YOUR INSTRUCTIONS -
Your answer must hold only the lines below from the line containing "10. Focus issues: A" through the line containing "7. Fixed a random", each reproduced exactly.

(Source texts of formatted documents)
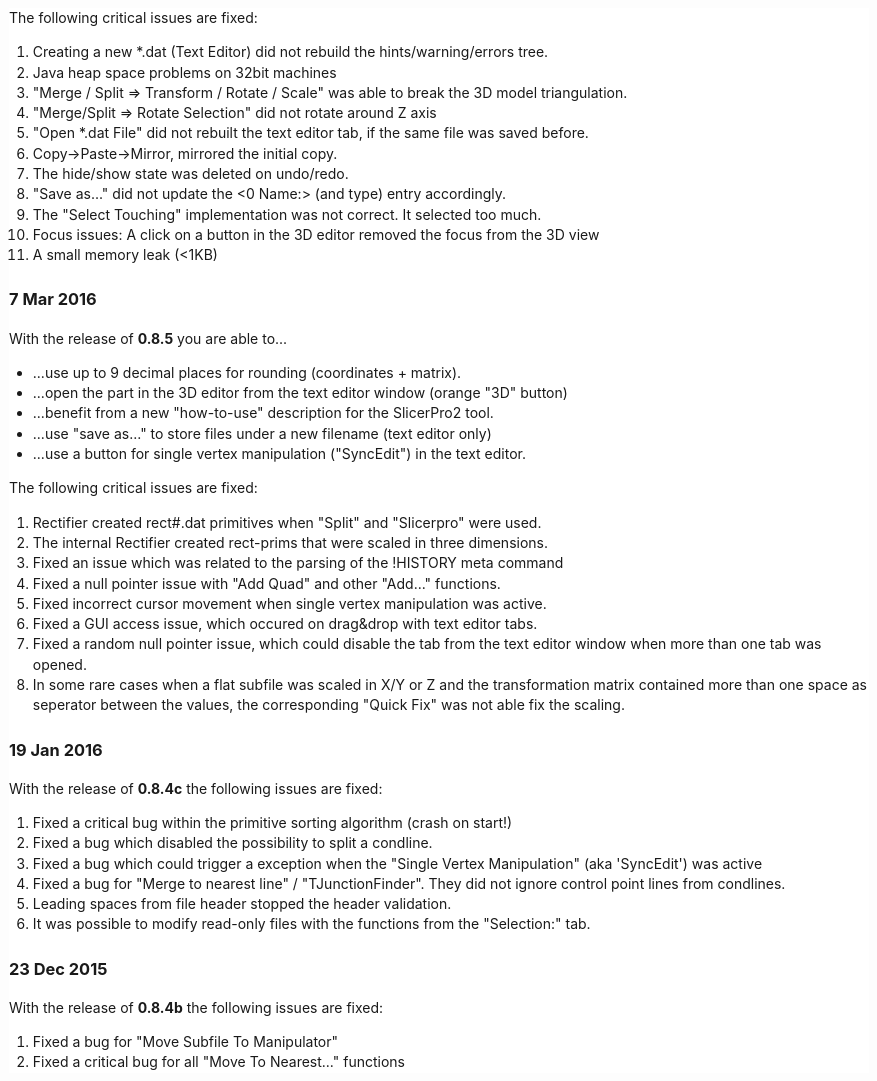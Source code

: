 The following critical issues are fixed:
1. Creating a new *.dat (Text Editor) did not rebuild the hints/warning/errors tree. 
2. Java heap space problems on 32bit machines
3. "Merge / Split => Transform / Rotate / Scale" was able to break the 3D model triangulation. 
4. "Merge/Split => Rotate Selection" did not rotate around Z axis
5. "Open *.dat File" did not rebuilt the text editor tab, if the same file was saved before.
6. Copy->Paste->Mirror, mirrored the initial copy.
7. The hide/show state was deleted on undo/redo.
8. "Save as..."  did not update the <0 Name:> (and type) entry accordingly.
9. The "Select Touching" implementation was not correct. It selected too much.
10. Focus issues: A click on a button in the 3D editor removed the focus from the 3D view
11. A small memory leak (<1KB)


### 7 Mar 2016
With the release of **0.8.5** you are able to...
-  ...use up to 9 decimal places for rounding (coordinates + matrix).
-  ...open the part in the 3D editor from the text editor window (orange "3D" button)
-  ...benefit from a new "how-to-use" description for the SlicerPro2 tool. 
-  ...use "save as..." to store files under a new filename (text editor only)
-  ...use a button for single vertex manipulation ("SyncEdit") in the text editor.

The following critical issues are fixed:
1. Rectifier created rect#.dat primitives when "Split" and "Slicerpro" were used.
2. The internal Rectifier created rect-prims that were scaled in three dimensions.
3. Fixed an issue which was related to the parsing of the !HISTORY meta command
4. Fixed a null pointer issue with "Add Quad" and other "Add..." functions.
5. Fixed incorrect cursor movement when single vertex manipulation was active.
6. Fixed a GUI access issue, which occured on drag&drop with text editor tabs.
7. Fixed a random null pointer issue, which could disable the tab from the text editor window when more than one tab was opened.
8. In some rare cases when a flat subfile was scaled in X/Y or Z and the transformation matrix contained more than one space as seperator between the values, the corresponding "Quick Fix" was not able fix the scaling.



### 19 Jan 2016
With the release of **0.8.4c** the following issues are fixed:
1. Fixed a critical bug within the primitive sorting algorithm (crash on start!)
2. Fixed a  bug which disabled the possibility to split a condline.
3. Fixed a bug which could trigger a exception when the "Single Vertex Manipulation" (aka 'SyncEdit') was active
4. Fixed a bug for "Merge to nearest line" / "TJunctionFinder". They did not ignore control point lines from condlines.
5. Leading spaces from file header stopped the header validation.
6. It was possible to modify read-only files with the functions from the "Selection:" tab.


### 23 Dec 2015
With the release of **0.8.4b** the following issues are fixed:
1. Fixed a bug for "Move Subfile To Manipulator"
2. Fixed a critical bug for all "Move To Nearest..." functions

EXPECTED OUTPUT -
10. Focus issues: A click on a button in the 3D editor removed the focus from the 3D view
11. A small memory leak (<1KB)


### 7 Mar 2016
With the release of **0.8.5** you are able to...
-  ...use up to 9 decimal places for rounding (coordinates + matrix).
-  ...open the part in the 3D editor from the text editor window (orange "3D" button)
-  ...benefit from a new "how-to-use" description for the SlicerPro2 tool. 
-  ...use "save as..." to store files under a new filename (text editor only)
-  ...use a button for single vertex manipulation ("SyncEdit") in the text editor.

The following critical issues are fixed:
1. Rectifier created rect#.dat primitives when "Split" and "Slicerpro" were used.
2. The internal Rectifier created rect-prims that were scaled in three dimensions.
3. Fixed an issue which was related to the parsing of the !HISTORY meta command
4. Fixed a null pointer issue with "Add Quad" and other "Add..." functions.
5. Fixed incorrect cursor movement when single vertex manipulation was active.
6. Fixed a GUI access issue, which occured on drag&drop with text editor tabs.
7. Fixed a random null pointer issue, which could disable the tab from the text editor window when more than one tab was opened.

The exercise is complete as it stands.